Y allá nos fuimos, en un «600» que había alquilado. Después de recoger, en el punto que yo conocía del año anterior, una aceptable cantidad de buenos ejemplares, decidimos bajar al fondo del embudo, donde no había estado. En el borde de la amplia plataforma, en cuyo centro había una caseta que solo conservaba las paredes, en la salida de un angosto barranco de paredes arcillosas muy inclinadas estaba el sumidero donde se sumergían las aguas. Tendría unos 4 o 5 m de diámetro y era un pozo vertical.
Al otro lado del barranco afloraba la SAL GEMA. Para llegar a ella había que bordearlo y hacer unos escalones con los martillos de geólogo. Ramón se quedó al otro lado, para ir envolviendo los bloques de HALITA que le iba tirando yo. Me maravilló un cubo perfecto, de unos 10 cm de lado, transparente. Se veía la mano a su través.
En esto se puso a llover. Pensé que si se mojaba la arcilla de los escalones que había hecho antes me iba a ser difícil salir y tendría que aguantar el chaparrón en aquella pared, de modo que emprendí la retirada. Muy a tiempo, porque la lluvia arreciaba más y más. Cuando llegué donde me esperaba Ramón caía un verdadero diluvio y por el barranco bajaba un torrente digno de consideración. Así que dejamos las bolsas y corrimos a refugiarnos en las ruinas de la caseta. ¿Pero cómo, si no tenía techo? ¡Y nosotros con un único impermeable, el mío, para los dos! ¡Y la tormenta apretando, con truenos y relámpagos! Un estruendo pavoroso nos sobrecogió e intentamos, sin poder ver nada de tanto como nos caía, subir por las paredes del gran embudo. ¡Imposible! Era una masa de barro resbaladizo. ¿Qué hacer? ¡Nada! ¡Esperar a que escampase!

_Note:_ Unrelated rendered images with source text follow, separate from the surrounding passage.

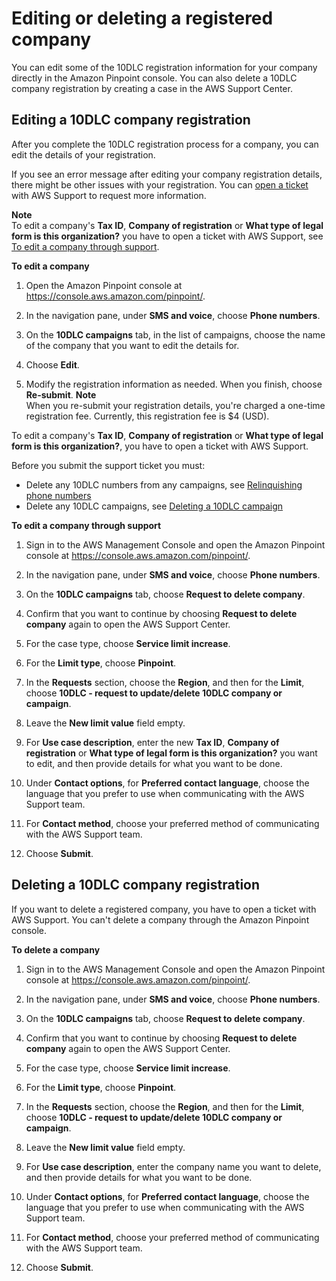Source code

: # Editing or deleting a registered company<a name="settings-sms-10dlc-modify-company"></a>

You can edit some of the 10DLC registration information for your company directly in the Amazon Pinpoint console\. You can also delete a 10DLC company registration by creating a case in the AWS Support Center\.

## Editing a 10DLC company registration<a name="settings-sms-10dlc-modify-company-edit"></a>

After you complete the 10DLC registration process for a company, you can edit the details of your registration\.

If you see an error message after editing your company registration details, there might be other issues with your registration\. You can [open a ticket](settings-sms-10dlc-learn-about-rejections.md) with AWS Support to request more information\.

**Note**  
To edit a company's **Tax ID**, **Company of registration** or **What type of legal form is this organization?** you have to open a ticket with AWS Support, see [To edit a company through support](#settings-sms-10dlc-modify-company-edit-support)\. 

**To edit a company**

1. Open the Amazon Pinpoint console at [https://console\.aws\.amazon\.com/pinpoint/](https://console.aws.amazon.com/pinpoint/)\.

1. In the navigation pane, under **SMS and voice**, choose **Phone numbers**\.

1. On the **10DLC campaigns** tab, in the list of campaigns, choose the name of the company that you want to edit the details for\.

1. Choose **Edit**\.

1. Modify the registration information as needed\. When you finish, choose **Re\-submit**\.
**Note**  
When you re\-submit your registration details, you're charged a one\-time registration fee\. Currently, this registration fee is $4 \(USD\)\.<a name="settings-sms-10dlc-modify-company-edit-support"></a>

To edit a company's **Tax ID**, **Company of registration** or **What type of legal form is this organization?**, you have to open a ticket with AWS Support\.

Before you submit the support ticket you must:
+ Delete any 10DLC numbers from any campaigns, see [Relinquishing phone numbers](channels-voice-manage.md#channels-voice-manage-remove-phone-numbers)
+ Delete any 10DLC campaigns, see [Deleting a 10DLC campaign](settings-sms-10dlc-modify-campaign.md#settings-sms-10dlc-modify-campaign-delete)

**To edit a company through support**

1. Sign in to the AWS Management Console and open the Amazon Pinpoint console at [https://console\.aws\.amazon\.com/pinpoint/](https://console.aws.amazon.com/pinpoint/)\.

1. In the navigation pane, under **SMS and voice**, choose **Phone numbers**\.

1. On the **10DLC campaigns** tab, choose **Request to delete company**\.

1. Confirm that you want to continue by choosing **Request to delete company** again to open the AWS Support Center\.

1. For the case type, choose **Service limit increase**\.

1. For the **Limit type**, choose **Pinpoint**\.

1. In the **Requests** section, choose the **Region**, and then for the **Limit**, choose **10DLC \- request to update/delete 10DLC company or campaign**\.

1. Leave the **New limit value** field empty\.

1. For **Use case description**, enter the new **Tax ID**, **Company of registration** or **What type of legal form is this organization?** you want to edit, and then provide details for what you want to be done\.

1. Under **Contact options**, for **Preferred contact language**, choose the language that you prefer to use when communicating with the AWS Support team\.

1. For **Contact method**, choose your preferred method of communicating with the AWS Support team\.

1. Choose **Submit**\.

## Deleting a 10DLC company registration<a name="settings-sms-10dlc-modify-company-delete"></a>

If you want to delete a registered company, you have to open a ticket with AWS Support\. You can't delete a company through the Amazon Pinpoint console\.

**To delete a company**

1. Sign in to the AWS Management Console and open the Amazon Pinpoint console at [https://console\.aws\.amazon\.com/pinpoint/](https://console.aws.amazon.com/pinpoint/)\.

1. In the navigation pane, under **SMS and voice**, choose **Phone numbers**\.

1. On the **10DLC campaigns** tab, choose **Request to delete company**\.

1. Confirm that you want to continue by choosing **Request to delete company** again to open the AWS Support Center\.

1. For the case type, choose **Service limit increase**\.

1. For the **Limit type**, choose **Pinpoint**\.

1. In the **Requests** section, choose the **Region**, and then for the **Limit**, choose **10DLC \- request to update/delete 10DLC company or campaign**\.

1. Leave the **New limit value** field empty\.

1. For **Use case description**, enter the company name you want to delete, and then provide details for what you want to be done\.

1. Under **Contact options**, for **Preferred contact language**, choose the language that you prefer to use when communicating with the AWS Support team\.

1. For **Contact method**, choose your preferred method of communicating with the AWS Support team\.

1. Choose **Submit**\.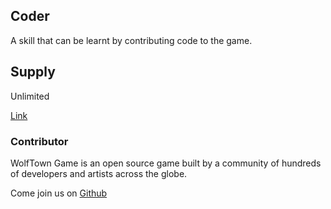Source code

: ## Coder

A skill that can be learnt by contributing code to the game.

## Supply

Unlimited

[Link](https://docs.sunflower-land.com/crafting-guide)

### Contributor

WolfTown Game is an open source game built by a community of hundreds of developers and artists across the globe.

Come join us on [Github](https://github.com/sunflower-land/sunflower-land)
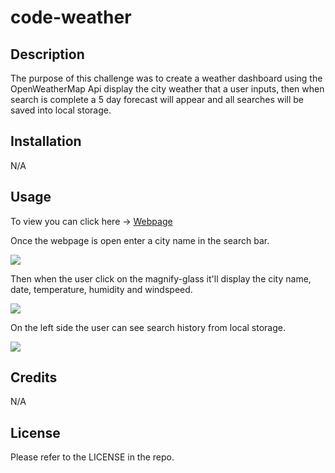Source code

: # code-weather

## Description

The purpose of this challenge was to create a weather dashboard using the OpenWeatherMap Api display the city weather that a user inputs, then when search is complete a 5 day forecast will appear and all searches will be saved into local storage.

## Installation

N/A

## Usage

To view you can click here → <a href="https://thaivytran.github.io/code-weather/" target="_blank">Webpage</a>

Once the webpage is open enter a city name in the search bar. 

<img src="https://i.ibb.co/TLsCTNn/1.png">

Then when the user click on the magnify-glass it'll display the city name, date, temperature, humidity and windspeed.

<img src="https://i.ibb.co/XXmcYC5/2.png">

On the left side the user can see search history from local storage.

<img src="https://i.ibb.co/BfGt2Kg/3.png">

## Credits

N/A
 
## License

Please refer to the LICENSE in the repo.
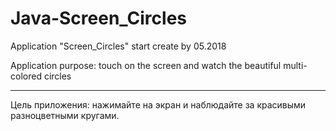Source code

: # Java-Screen_Circles
Application "Screen_Circles" start create by 05.2018

Application purpose: touch on the screen and watch the beautiful multi-colored circles

---

Цель приложения: нажимайте на экран и наблюдайте за красивыми разноцветными кругами.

Al cabo de un tiempo que nos pareció eterno cesó la lluvia, pudimos ver e intentamos subir por donde la pendiente era menos pronunciada, dando una gran vuelta. Al llegar al coche, las cuatro ruedas estaban enfangadas hasta la mitad. Tuvimos que esperar a que pasasen 4 personas que nos ayudaron a salir del atolladero.
¿Recordáis esos dibujos de personas caladas hasta los huesos, que dejan la ropa goteando, formando un charco en el suelo, y se envuelven en una manta, al lado de un fuego? Pues así estábamos Ramón y yo, tomando un coñac para calentarnos, en la pensión de Minglanilla, arrimados a la encendida chimenea del comedor.
Al día siguiente, soleado, volvimos al embudo para recoger las bolsas. ¡Horror! ¡Toda la ladera arcillosa donde yo había estado casi colgado la tarde anterior se había desplomado, formando un gran cono de deyección que había obstruido por completo al sumidero! ¡Ese fue el ruido pavoroso que oímos! ¡Todo había cambiado! ¡Adiós bolsas! Cogimos nuevamente algunos aragonitos para intentar cubrir los gastos — la sal gema ni se veía, enterrada– y marchamos de aquel infernal lugar, que durante años estuvo presente en mis pesadillas. ¿Qué ángel me dijo que me fuese de aquella pared tan justo a tiempo?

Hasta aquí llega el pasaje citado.